◆ **Your goal**
Go through the records and report each line holding the string "Hope".

══ Exercise materials

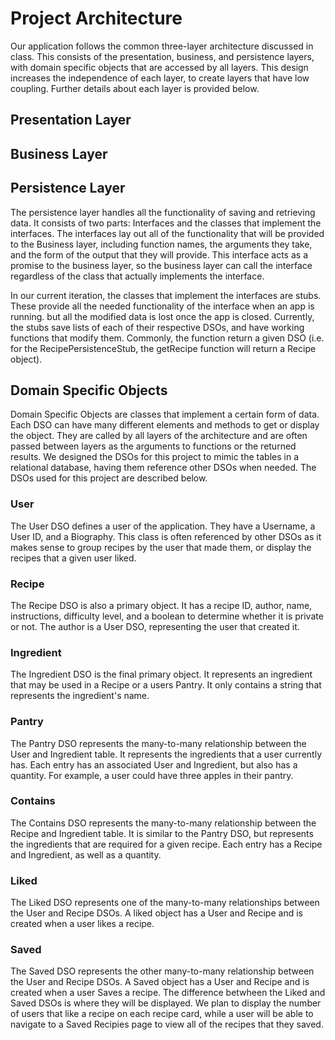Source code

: # Project Architecture

Our application follows the common three-layer architecture discussed in class. This consists of the presentation, business, and persistence layers, with domain specific objects that are accessed by all layers. This design increases the independence of each layer, to create layers that have low coupling. Further details about each layer is provided below.

## Presentation Layer

## Business Layer

## Persistence Layer

The persistence layer handles all the functionality of saving and retrieving data. It consists of two parts: Interfaces and the classes that implement the interfaces. The interfaces lay out all of the functionality that will be provided to the Business layer, including function names, the arguments they take, and the form of the output that they will provide. This interface acts as a promise to the business layer, so the business layer can call the interface regardless of the class that actually implements the interface.

In our current iteration, the classes that implement the interfaces are stubs. These provide all the needed functionality of the interface when an app is running. but all the modified data is lost once the app is closed. Currently, the stubs save lists of each of their respective DSOs, and have working functions that modify them. Commonly, the function return a given DSO (i.e. for the RecipePersistenceStub, the getRecipe function will return a Recipe object).

## Domain Specific Objects

Domain Specific Objects are classes that implement a certain form of data. Each DSO can have many different elements and methods to get or display the object. They are called by all layers of the architecture and are often passed between layers as the arguments to functions or the returned results. We designed the DSOs for this project to mimic the tables in a relational database, having them reference other DSOs when needed. The DSOs used for this project are described below.

### User

The User DSO defines a user of the application. They have a Username, a User ID, and a Biography. This class is often referenced by other DSOs as it makes sense to group recipes by the user that made them, or display the recipes that a given user liked.

### Recipe

The Recipe DSO is also a primary object. It has a recipe ID, author, name, instructions, difficulty level, and a boolean to determine whether it is private or not. The author is a User DSO, representing the user that created it.

### Ingredient

The Ingredient DSO is the final primary object. It represents an ingredient that may be used in a Recipe or a users Pantry. It only contains a string that represents the ingredient's name.

### Pantry

The Pantry DSO represents the many-to-many relationship between the User and Ingredient table. It represents the ingredients that a user currently has. Each entry has an associated User and Ingredient, but also has a quantity. For example, a user could have three apples in their pantry.

### Contains

The Contains DSO represents the many-to-many relationship between the Recipe and Ingredient table. It is similar to the Pantry DSO, but represents the ingredients that are required for a given recipe. Each entry has a Recipe and Ingredient, as well as a quantity.

### Liked

The Liked DSO represents one of the many-to-many relationships between the User and Recipe DSOs. A liked object has a User and Recipe and is created when a user likes a recipe.

### Saved

The Saved DSO represents the other many-to-many relationship between the User and Recipe DSOs. A Saved object has a User and Recipe and is created when a user Saves a recipe. The difference betwheen the Liked and Saved DSOs is where they will be displayed. We plan to display the number of users that like a recipe on each recipe card, while a user will be able to navigate to a Saved Recipies page to view all of the recipes that they saved.
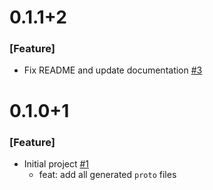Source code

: # 0.1.1+2
### [Feature]
- Fix README and update documentation [#3](https://github.com/esmaeil-ahmadipour/flutter_pactus_grpc/pull/4)

# 0.1.0+1
### [Feature]
- Initial project [#1](https://github.com/esmaeil-ahmadipour/flutter_pactus_grpc/pull/2)
  - feat: add all generated `proto` files
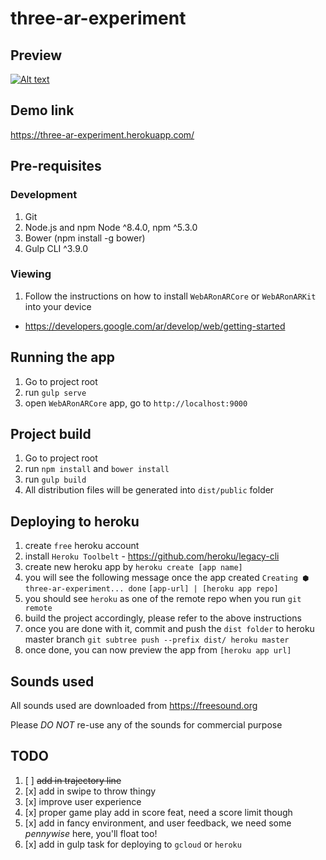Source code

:# three-ar-experiment

## Preview
[![Alt text](https://img.youtube.com/vi/e0C7Sov0hRQ/0.jpg)](https://www.youtube.com/watch?v=e0C7Sov0hRQ)

## Demo link
https://three-ar-experiment.herokuapp.com/

## Pre-requisites
### Development
1. Git
2. Node.js and npm Node ^8.4.0, npm ^5.3.0
3. Bower (npm install -g bower)
4. Gulp CLI ^3.9.0


### Viewing
1. Follow the instructions on how to install `WebARonARCore` or `WebARonARKit` into your device
  - https://developers.google.com/ar/develop/web/getting-started


## Running the app
1. Go to project root
2. run `gulp serve`
3. open `WebARonARCore` app, go to `http://localhost:9000`


## Project build
1. Go to project root
2. run `npm install` and `bower install`
2. run `gulp build`
3. All distribution files will be generated into `dist/public` folder


## Deploying to heroku
1. create `free` heroku account
2. install `Heroku Toolbelt` - https://github.com/heroku/legacy-cli
3. create new heroku app by `heroku create [app name]`
4. you will see the following message once the app created
  `Creating ⬢ three-ar-experiment... done`
  `[app-url] | [heroku app repo]`
5. you should see `heroku` as one of the remote repo when you run `git remote`
6. build the project accordingly, please refer to the above instructions
7. once you are done with it, commit and push the `dist folder` to heroku master branch
  `git subtree push --prefix dist/ heroku master`
8. once done, you can now preview the app from `[heroku app url]`

## Sounds used
All sounds used are downloaded from https://freesound.org

Please *DO NOT* re-use any of the sounds for commercial purpose


## TODO
1. [ ] ~~add in trajectory line~~
2. [x] add in swipe to throw thingy
3. [x] improve user experience
4. [x] proper game play add in score feat, need a score limit though
5. [x] add in fancy environment, and user feedback, we need some *pennywise* here, you'll float too!
6. [x] add in gulp task for deploying to `gcloud` or `heroku`
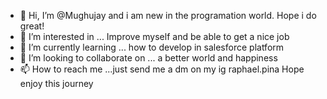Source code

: - 👋 Hi, I’m @Mughujay and i am new in the programation world. Hope i do great!
- 👀 I’m interested in ... Improve myself and be able to get a nice job
- 🌱 I’m currently learning ... how to develop in salesforce platform
- 💞️ I’m looking to collaborate on ... a better world and happiness
- 📫 How to reach me ...just send me a dm on my ig raphael.pina
Hope enjoy this journey
<!---
Mughujay/Mughujay is a ✨ special ✨ repository because its `README.md` (this file) appears on your GitHub profile.
You can click the Preview link to take a look at your changes.
--->

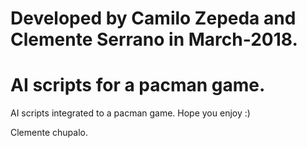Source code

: # Developed by Camilo Zepeda and Clemente Serrano in March-2018.

# AI scripts for a pacman game.

AI scripts integrated to a pacman game. Hope you enjoy :)





























Clemente chupalo.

════

◆ **Result for this task**
: - 👋 Hi, I’m @Mughujay and i am new in the programation world. Hope i do great!
Hope enjoy this journey
AI scripts integrated to a pacman game. Hope you enjoy :)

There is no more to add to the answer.